MiniAccumuloCluster (MiniClusterOnlyTests)

These tests use MiniAccumuloCluster (MAC) which is a multi-process “implementation” of Accumulo, managed through Java APIs. This MiniAccumuloCluster has the ability to use the local filesystem or Apache Hadoop's MiniDFSCluster, as well as starting one to many tablet servers. MiniAccumuloCluster tends to be a very useful tool in that it can automatically provide a workable instance that mimics how an actual deployment functions.

The downside of using MiniAccumuloCluster is that a significant portion of each test is now devoted to starting and stopping the MiniAccumuloCluster. While this is a surefire way to isolate tests from interferring with one another, it increases the actual runtime of the test by, on average, 10x. Some times the tests require the use of MAC because the test is being destructive or some special environment setup (e.g. Kerberos).

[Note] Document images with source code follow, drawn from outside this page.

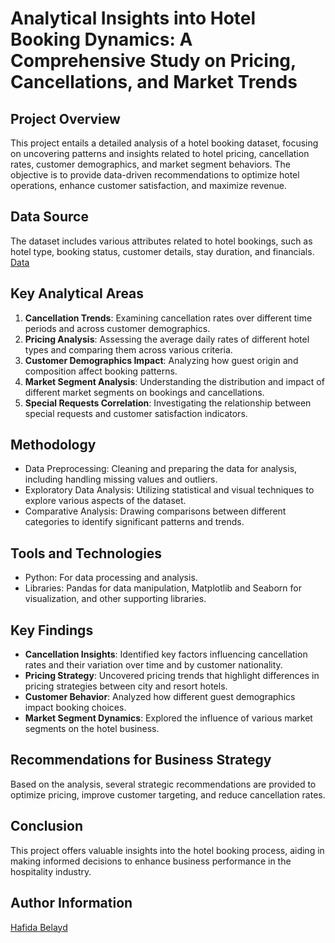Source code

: # Analytical Insights into Hotel Booking Dynamics: A Comprehensive Study on Pricing, Cancellations, and Market Trends

## Project Overview
This project entails a detailed analysis of a hotel booking dataset, focusing on uncovering patterns and insights related to hotel pricing, cancellation rates, customer demographics, and market segment behaviors. The objective is to provide data-driven recommendations to optimize hotel operations, enhance customer satisfaction, and maximize revenue.

## Data Source
The dataset includes various attributes related to hotel bookings, such as hotel type, booking status, customer details, stay duration, and financials.
[Data](https://www.kaggle.com/datasets/khairullahhamsafar/hotels-booking-data-cleaned-version)

## Key Analytical Areas
1. **Cancellation Trends**: Examining cancellation rates over different time periods and across customer demographics.
2. **Pricing Analysis**: Assessing the average daily rates of different hotel types and comparing them across various criteria.
3. **Customer Demographics Impact**: Analyzing how guest origin and composition affect booking patterns.
4. **Market Segment Analysis**: Understanding the distribution and impact of different market segments on bookings and cancellations.
5. **Special Requests Correlation**: Investigating the relationship between special requests and customer satisfaction indicators.

## Methodology
- Data Preprocessing: Cleaning and preparing the data for analysis, including handling missing values and outliers.
- Exploratory Data Analysis: Utilizing statistical and visual techniques to explore various aspects of the dataset.
- Comparative Analysis: Drawing comparisons between different categories to identify significant patterns and trends.

## Tools and Technologies
- Python: For data processing and analysis.
- Libraries: Pandas for data manipulation, Matplotlib and Seaborn for visualization, and other supporting libraries.

## Key Findings
- **Cancellation Insights**: Identified key factors influencing cancellation rates and their variation over time and by customer nationality.
- **Pricing Strategy**: Uncovered pricing trends that highlight differences in pricing strategies between city and resort hotels.
- **Customer Behavior**: Analyzed how different guest demographics impact booking choices.
- **Market Segment Dynamics**: Explored the influence of various market segments on the hotel business.

## Recommendations for Business Strategy
Based on the analysis, several strategic recommendations are provided to optimize pricing, improve customer targeting, and reduce cancellation rates.

## Conclusion
This project offers valuable insights into the hotel booking process, aiding in making informed decisions to enhance business performance in the hospitality industry.

## Author Information
[Hafida Belayd](https://www.linkedin.com/in/hafida-belayd/)

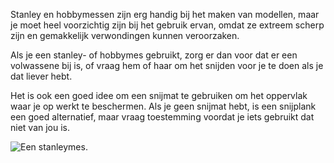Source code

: Stanley en hobbymessen zijn erg handig bij het maken van modellen, maar je moet heel voorzichtig zijn bij het gebruik ervan, omdat ze extreem scherp zijn en gemakkelijk verwondingen kunnen veroorzaken.

Als je een stanley- of hobbymes gebruikt, zorg er dan voor dat er een volwassene bij is, of vraag hem of haar om het snijden voor je te doen als je dat liever hebt.

Het is ook een goed idee om een snijmat te gebruiken om het oppervlak waar je op werkt te beschermen. Als je geen snijmat hebt, is een snijplank een goed alternatief, maar vraag toestemming voordat je iets gebruikt dat niet van jou is.

![Een stanleymes.](https://upload.wikimedia.org/wikipedia/commons/c/cf/Box-cutter.jpg)

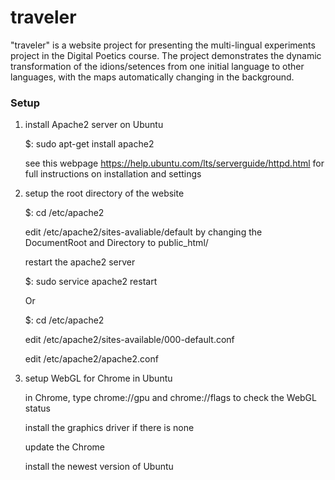 # traveler

"traveler" is a website project for presenting the multi-lingual experiments project in the Digital Poetics course.
The project demonstrates the dynamic transformation of the idions/setences from one initial language to other languages, with the maps automatically changing in the background.

### Setup

1. install Apache2 server on Ubuntu

	$: sudo apt-get install apache2

	see this webpage https://help.ubuntu.com/lts/serverguide/httpd.html for full instructions on installation and settings

2. setup the root directory of the website
	
	$: cd /etc/apache2
	
	edit /etc/apache2/sites-avaliable/default by changing the DocumentRoot and Directory to public_html/
	
	restart the apache2 server
	
	$: sudo service apache2 restart
	
	Or 

	$: cd /etc/apache2
	
	edit /etc/apache2/sites-available/000-default.conf
	
	edit /etc/apache2/apache2.conf

3. setup WebGL for Chrome in Ubuntu

	in Chrome, type chrome://gpu and chrome://flags to check the WebGL status

	install the graphics driver if there is none

	update the Chrome
	
	install the newest version of Ubuntu	
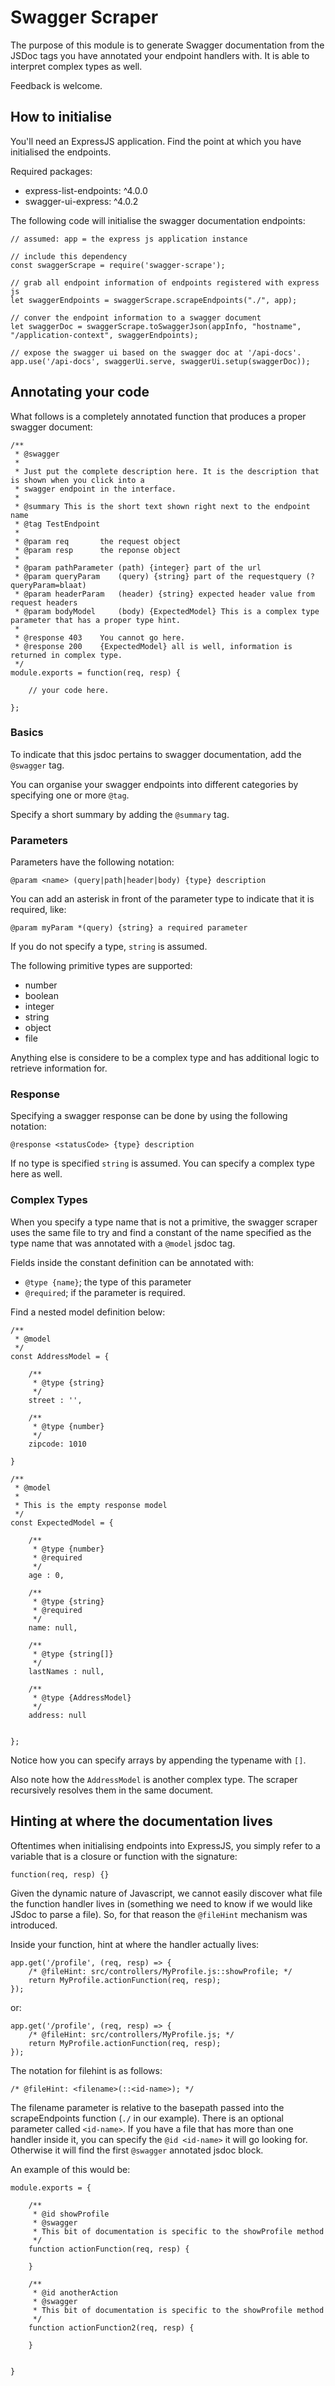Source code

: # Swagger Scraper

The purpose of this module is to generate Swagger documentation from the JSDoc tags you have annotated your endpoint handlers with. It is able to interpret complex types as well.

Feedback is welcome. 

## How to initialise

You'll need an ExpressJS application. Find the point at which you have initialised the endpoints.

Required packages:

* express-list-endpoints: ^4.0.0
* swagger-ui-express: ^4.0.2

The following code will initialise the swagger documentation endpoints:

	
	// assumed: app = the express js application instance

	// include this dependency
	const swaggerScrape = require('swagger-scrape');

	// grab all endpoint information of endpoints registered with express js
	let swaggerEndpoints = swaggerScrape.scrapeEndpoints("./", app);

	// conver the endpoint information to a swagger document
	let swaggerDoc = swaggerScrape.toSwaggerJson(appInfo, "hostname", "/application-context", swaggerEndpoints);

	// expose the swagger ui based on the swagger doc at '/api-docs'.
	app.use('/api-docs', swaggerUi.serve, swaggerUi.setup(swaggerDoc));


## Annotating your code

What follows is a completely annotated function that produces a proper swagger document:


	/**
	 * @swagger
	 *
	 * Just put the complete description here. It is the description that is shown when you click into a 
	 * swagger endpoint in the interface.
	 *
	 * @summary This is the short text shown right next to the endpoint name
	 * @tag TestEndpoint
	 *
	 * @param req       the request object
	 * @param resp      the reponse object
	 *
	 * @param pathParameter (path) {integer} part of the url
	 * @param queryParam	(query) {string} part of the requestquery (?queryParam=blaat)
	 * @param headerParam	(header) {string} expected header value from request headers
	 * @param bodyModel 	(body) {ExpectedModel} This is a complex type parameter that has a proper type hint.
	 *
	 * @response 403    You cannot go here.
	 * @response 200    {ExpectedModel} all is well, information is returned in complex type.
	 */
	module.exports = function(req, resp) {

		// your code here.

	};



### Basics

To indicate that this jsdoc pertains to swagger documentation, add the `@swagger` tag.

You can organise your swagger endpoints into different categories by specifying one or more `@tag`.

Specify a short summary by adding the `@summary` tag. 

### Parameters

Parameters have the following notation:

	@param <name> (query|path|header|body) {type} description

You can add an asterisk in front of the parameter type to indicate that it is required, like: 
	
	@param myParam *(query) {string} a required parameter

If you do not specify a type, `string` is assumed.

The following primitive types are supported:

* number
* boolean
* integer
* string
* object
* file 

Anything else is considere to be a complex type and has additional logic to retrieve information for.

### Response

Specifying a swagger response can be done by using the following notation:

	@response <statusCode> {type} description

If no type is specified `string` is assumed. You can specify a complex type here as well.

### Complex Types

When you specify a type name that is not a primitive, the swagger scraper uses the same file to try and find a constant of the name specified as the type name that was annotated with a `@model` jsdoc tag. 

Fields inside the constant definition can be annotated with:

* `@type {name}`; the type of this parameter
* `@required`; if the parameter is required.


Find a nested model definition below:

	/**
	 * @model
	 */
	const AddressModel = {

	    /**
	     * @type {string}
	     */
	    street : '',

	    /**
	     * @type {number}
	     */
	    zipcode: 1010

	}

	/**
	 * @model
	 *
	 * This is the empty response model
	 */
	const ExpectedModel = {

	    /**
	     * @type {number}
	     * @required
	     */
	    age : 0,

	    /**
	     * @type {string}
	     * @required
	     */
	    name: null,

	    /**
	     * @type {string[]}
	     */
	    lastNames : null,

	    /**
	     * @type {AddressModel}
	     */
	    address: null


	};


Notice how you can specify arrays by appending the typename with `[]`.

Also note how the `AddressModel` is another complex type. The scraper recursively resolves them in the same document.



## Hinting at where the documentation lives

Oftentimes when initialising endpoints into ExpressJS, you simply refer to a variable that is a closure or function with the signature:

	function(req, resp) {}

Given the dynamic nature of Javascript, we cannot easily discover what file the function handler lives in (something we need to know if we would like JSdoc to parse a file). So, for that reason the `@fileHint` mechanism was introduced. 

Inside your function, hint at where the handler actually lives:

	app.get('/profile', (req, resp) => {
		/* @fileHint: src/controllers/MyProfile.js::showProfile; */
		return MyProfile.actionFunction(req, resp);
	});

or:

	app.get('/profile', (req, resp) => {
		/* @fileHint: src/controllers/MyProfile.js; */
		return MyProfile.actionFunction(req, resp);
	});


The notation for filehint is as follows:

	/* @fileHint: <filename>(::<id-name>); */

The filename parameter is relative to the basepath passed into the scrapeEndpoints function (`./` in our example). 
There is an optional parameter called `<id-name>`. If you have a file that has more than one handler inside it, you can specify the `@id <id-name>` it will go looking for. Otherwise it will find the first `@swagger` annotated jsdoc block.

An example of this would be:


	module.exports = {

		/**
		 * @id showProfile
		 * @swagger
		 * This bit of documentation is specific to the showProfile method
		 */
		function actionFunction(req, resp) {
			
		}

		/**
		 * @id anotherAction
		 * @swagger
		 * This bit of documentation is specific to the showProfile method
		 */
		function actionFunction2(req, resp) {
			
		}


	}


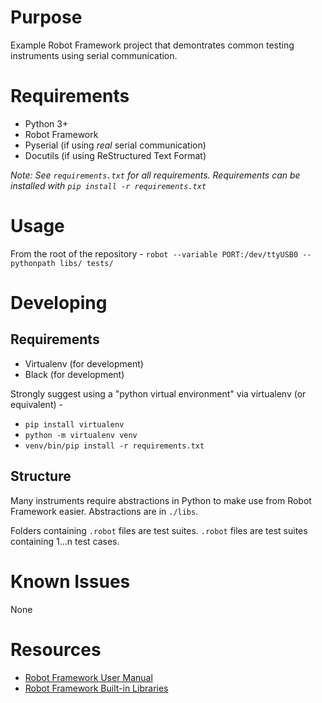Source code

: # Purpose
Example Robot Framework project that demontrates common testing
instruments using serial communication.

# Requirements
* Python 3+
* Robot Framework
* Pyserial (if using _real_ serial communication)
* Docutils (if using ReStructured Text Format)

_Note: See `requirements.txt` for all requirements. Requirements can be 
installed with `pip install -r requirements.txt`_

# Usage
From the root of the repository -
`robot --variable PORT:/dev/ttyUSB0 --pythonpath libs/ tests/`

# Developing

## Requirements
* Virtualenv (for development)
* Black (for development)

Strongly suggest using a "python virtual environment" via virtualenv (or equivalent) - 

* `pip install virtualenv`
* `python -m virtualenv venv`
* `venv/bin/pip install -r requirements.txt`

## Structure
Many instruments require abstractions in Python to make use from Robot 
Framework easier. Abstractions are in `./libs`.

Folders containing `.robot` files are test suites. `.robot` files are test suites
containing 1...n test cases.

# Known Issues
None

# Resources
* [Robot Framework User Manual](https://robotframework.org/)
* [Robot Framework Built-in Libraries](http://robotframework.org/robotframework/#standard-libraries)
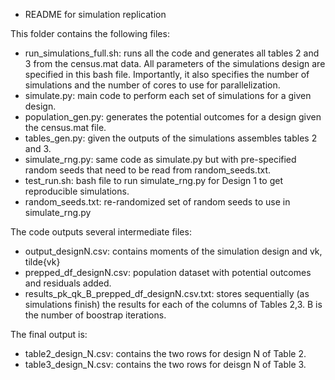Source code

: * README for simulation replication

This folder contains the following files:

- run_simulations_full.sh: runs all the code and generates all tables 2 and 3 from the census.mat data. All parameters of the simulations design are specified in this bash file. Importantly, it also specifies the number of simulations and the number of cores to use for parallelization.
- simulate.py: main code to perform each set of simulations for a given design.
- population_gen.py: generates the potential outcomes for a design given the census.mat file.
- tables_gen.py: given the outputs of the simulations assembles tables 2 and 3.
- simulate_rng.py: same code as simulate.py but with pre-specified random seeds that need to be read from random_seeds.txt.
- test_run.sh: bash file to run simulate_rng.py for Design 1 to get reproducible simulations. 
- random_seeds.txt: re-randomized set of random seeds to use in simulate_rng.py

The code outputs several intermediate files:

- output_designN.csv: contains moments of the simulation design and vk, tilde{vk}
- prepped_df_designN.csv: population dataset with potential outcomes and residuals added.
- results_pk_qk_B_prepped_df_designN.csv.txt: stores sequentially (as simulations finish) the results for each of the columns of Tables 2,3. B is the number of boostrap iterations.

The final output is:

- table2_design_N.csv: contains the two rows for design N of Table 2.
- table3_design_N.csv: contains the two rows for deisgn N of Table 3.
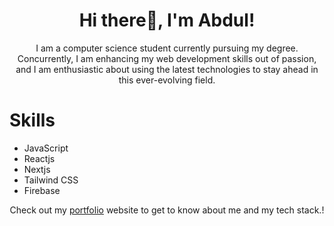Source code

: <h1 align="center">Hi there👋, I'm Abdul!</h1>
<p align="center">I am a computer science student currently pursuing my degree. Concurrently, I am enhancing my web development skills out of passion, and I am enthusiastic about using the latest technologies to stay ahead in this ever-evolving field.</p>
<h1> Skills </h1>
<ul>
  <li>JavaScript</li>
  <li>Reactjs</li>
  <li>Nextjs</li>
  <li>Tailwind CSS</li>
  <li>Firebase</li>
</ul>
<p align="center">Check out my <a href="https://moeidejaz.netlify.app" target="_blank">portfolio</a> website to get to know about me and my tech stack.!</p>
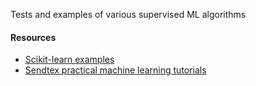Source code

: 
Tests and examples of various supervised ML algorithms

#### Resources

 * [Scikit-learn examples](http://scikit-learn.org/stable/auto_examples/index.html)
 * [Sendtex practical machine learning tutorials](https://www.youtube.com/watch?v=OGxgnH8y2NM&list=PLQVvvaa0QuDfKTOs3Keq_kaG2P55YRn5v)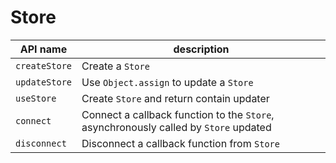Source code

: # Store

| API name      | description                                                                          |
| ------------- | ------------------------------------------------------------------------------------ |
| `createStore` | Create a `Store`                                                                     |
| `updateStore` | Use `Object.assign` to update a `Store`                                              |
| `useStore`    | Create `Store` and return contain updater                                            |
| `connect`     | Connect a callback function to the `Store`, asynchronously called by `Store` updated |
| `disconnect`  | Disconnect a callback function from `Store`                                          |
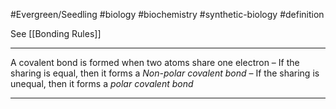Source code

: #Evergreen/Seedling #biology #biochemistry #synthetic-biology #definition

See [[Bonding Rules]]

___
A covalent bond is formed when two atoms share one electron 
	– If the sharing is equal, then it forms a *Non-polar covalent bond* 
	– If the sharing is unequal, then it forms a *polar covalent bond*
___
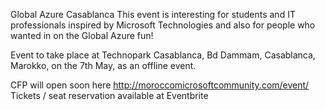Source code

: Global Azure Casablanca
This event is interesting for students and IT professionals inspired by Microsoft Technologies and also for people who wanted in on the Global Azure fun!

Event to take place at Technopark Casablanca, Bd Dammam, Casablanca, Marokko, on the 7th May, as an offline event.

CFP will open soon here http://moroccomicrosoftcommunity.com/event/
Tickets / seat reservation available at Eventbrite 
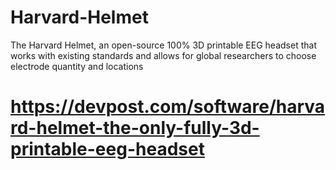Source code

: # Harvard-Helmet
The Harvard Helmet, an open-source 100% 3D printable EEG headset that works with existing standards and allows for global researchers to choose electrode quantity and locations

# https://devpost.com/software/harvard-helmet-the-only-fully-3d-printable-eeg-headset
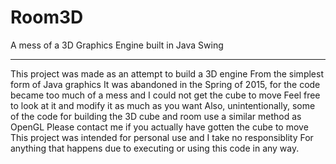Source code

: # Room3D
A mess of a 3D Graphics Engine built in Java Swing
***

This project was made as an attempt to build a 3D engine
From the simplest form of Java graphics
It was abandoned in the Spring of 2015, for the code became
too much of a mess and I could not get the cube to move
Feel free to look at it and modify it as much as you want
Also, unintentionally, some of the code for building the 3D cube
and room use a similar method as OpenGL
Please contact me if you actually have gotten the cube to move
This project was intended for personal use and I take no responsiblity
For anything that happens due to executing or using this code in any way.
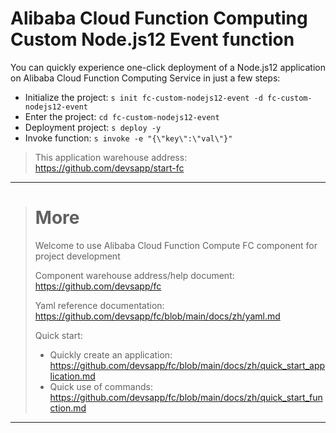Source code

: # Alibaba Cloud Function Computing Custom Node.js12 Event function

You can quickly experience one-click deployment of a Node.js12 application on Alibaba Cloud Function Computing Service in just a few steps:

- Initialize the project: `s init fc-custom-nodejs12-event -d fc-custom-nodejs12-event`
- Enter the project: `cd fc-custom-nodejs12-event`
- Deployment project: `s deploy -y`
- Invoke function: `s invoke -e "{\"key\":\"val\"}"`

> This application warehouse address: https://github.com/devsapp/start-fc

------------------------------------
> # More
> Welcome to use Alibaba Cloud Function Compute FC component for project development
> 
> Component warehouse address/help document: https://github.com/devsapp/fc
> 
> Yaml reference documentation: https://github.com/devsapp/fc/blob/main/docs/zh/yaml.md
> 
> Quick start:
>   - Quickly create an application: https://github.com/devsapp/fc/blob/main/docs/zh/quick_start_application.md
>   - Quick use of commands: https://github.com/devsapp/fc/blob/main/docs/zh/quick_start_function.md
------------------------------------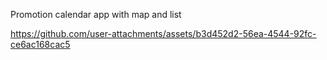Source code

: Promotion calendar app with map and list

https://github.com/user-attachments/assets/b3d452d2-56ea-4544-92fc-ce6ac168cac5
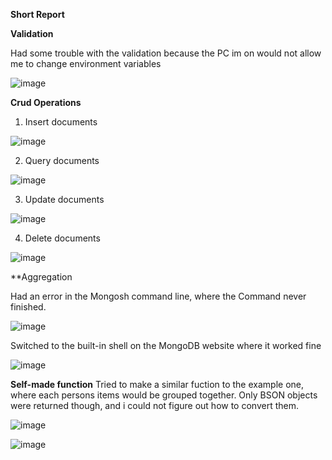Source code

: **Short Report**

**Validation**

Had some trouble with the validation because the PC im on would not allow me to change environment variables

![image](https://user-images.githubusercontent.com/54100417/191589113-a67d7f09-ac5c-4152-a02a-758e498a96f5.png)


**Crud Operations**

1. Insert documents

![image](https://user-images.githubusercontent.com/54100417/191584104-a56336f4-1e4a-4269-97c1-fe791af495f9.png)

2. Query documents

![image](https://user-images.githubusercontent.com/54100417/191584517-a1b4805e-e93c-4eae-8045-cd80e2d390d8.png)

3. Update documents

![image](https://user-images.githubusercontent.com/54100417/191585136-897eea2d-c554-4604-b040-e27f6dd673fd.png)

4. Delete documents

![image](https://user-images.githubusercontent.com/54100417/191585340-d8305d6c-b30c-4ef3-8a76-c36832a55adb.png)

**Aggregation

Had an error in the Mongosh command line, where the Command never finished. 

![image](https://user-images.githubusercontent.com/54100417/191594520-9761963c-a576-4c36-ac5f-938e960ed058.png)

Switched to the built-in shell on the MongoDB website where it worked fine

![image](https://user-images.githubusercontent.com/54100417/191595171-84c6f312-56bf-4d34-9557-45fa83fe0837.png)

**Self-made function**
Tried to make a similar fuction to the example one, where each persons items would be grouped together. Only BSON objects were returned though,
and i could not figure out how to convert them.

![image](https://user-images.githubusercontent.com/54100417/191599656-858c741e-1ab1-4c97-ba02-b0058de4e95d.png)

![image](https://user-images.githubusercontent.com/54100417/191599757-ea4dde67-6610-43a7-9ba2-091b9f31b807.png)


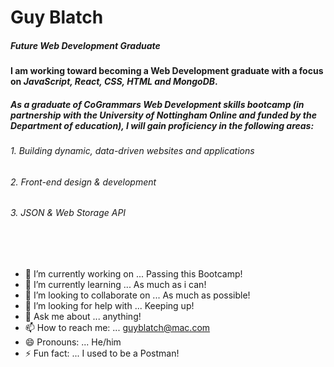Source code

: <!--### Hi there 👋-->

# **Guy Blatch** 

##### *Future Web Development Graduate*

#### __I am working toward becoming a Web Development graduate with a focus on _JavaScript, React, CSS, HTML and MongoDB_.__

##### As a graduate of CoGrammars Web Development skills bootcamp (in partnership with the University of Nottingham Online and funded by the Department of education), I will gain proficiency in the following areas:
###### 1. Building dynamic, data-driven websites and applications
###### 2. Front-end design & development
###### 3. JSON & Web Storage API



<!--
**Guy-Blatch/Guy-Blatch** is a ✨ _special_ ✨ repository because its `README.md` (this file) appears on your GitHub profile.

Here are some ideas to get you started:

- 🔭 I’m currently working on ...
- 🌱 I’m currently learning ...
- 👯 I’m looking to collaborate on ...
- 🤔 I’m looking for help with ...
- 💬 Ask me about ...
- 📫 How to reach me: ...
- 😄 Pronouns: ...
- ⚡ Fun fact: ...
-->
<br><br>
- 🔭 I’m currently working on ... Passing this Bootcamp!
- 🌱 I’m currently learning ... As much as i can! 
- 👯 I’m looking to collaborate on ... As much as possible!
- 🤔 I’m looking for help with ... Keeping up!
- 💬 Ask me about ... anything!
- 📫 How to reach me: ... guyblatch@mac.com
- 😄 Pronouns: ... He/him
- ⚡ Fun fact: ... I used to be a Postman!
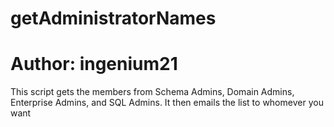 # getAdministratorNames
# Author: ingenium21

This script gets the members from Schema Admins, Domain Admins, Enterprise Admins, and SQL Admins.  It then emails the list to whomever you want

These tests will run by default during the integration-test lifecycle phase using mvn verify. To execute only these tests, use mvn verify -Dfailsafe.groups=org.apache.accumulo.test.categories.MiniClusterOnlyTests To execute everything except these tests, use mvn verify -Dfailsafe.excludedGroups=org.apache.accumulo.test.categories.MiniClusterOnlyTests

Standalone Cluster (StandaloneCapableClusterTests)

An alternative to the MiniAccumuloCluster for testing, a standalone Accumulo cluster can also be configured for use by most tests. This requires a manual step of building and deploying the Accumulo cluster by hand. The build can then be configured to use this cluster instead of always starting a MiniAccumuloCluster. Not all of the integration tests are good candidates to run against a standalone Accumulo cluster, these tests will still launch a MiniAccumuloCluster for their use.

Use of a standalone cluster can be enabled using system properties on the Maven command line or, more concisely, by providing a Java properties file on the Maven command line. The use of a properties file is recommended since it is typically a fixed file per standalone cluster you want to run the tests against.

These tests will run by default during the integration-test lifecycle phase using mvn verify. To execute only these tests, use mvn verify -Dfailsafe.groups=org.apache.accumulo.test.categories.StandaloneCapableClusterTests To execute everything except these tests, use mvn verify -Dfailsafe.excludedGroups=org.apache.accumulo.test.categories.StandaloneCapableClusterTests

Performance Tests (PerformanceTests)

This category of tests refer to integration tests written specifically to exercise expected performance, which may be dependent on the available resources of the host machine. Normal integration tests should be capable of running anywhere with a lower-bound on available memory.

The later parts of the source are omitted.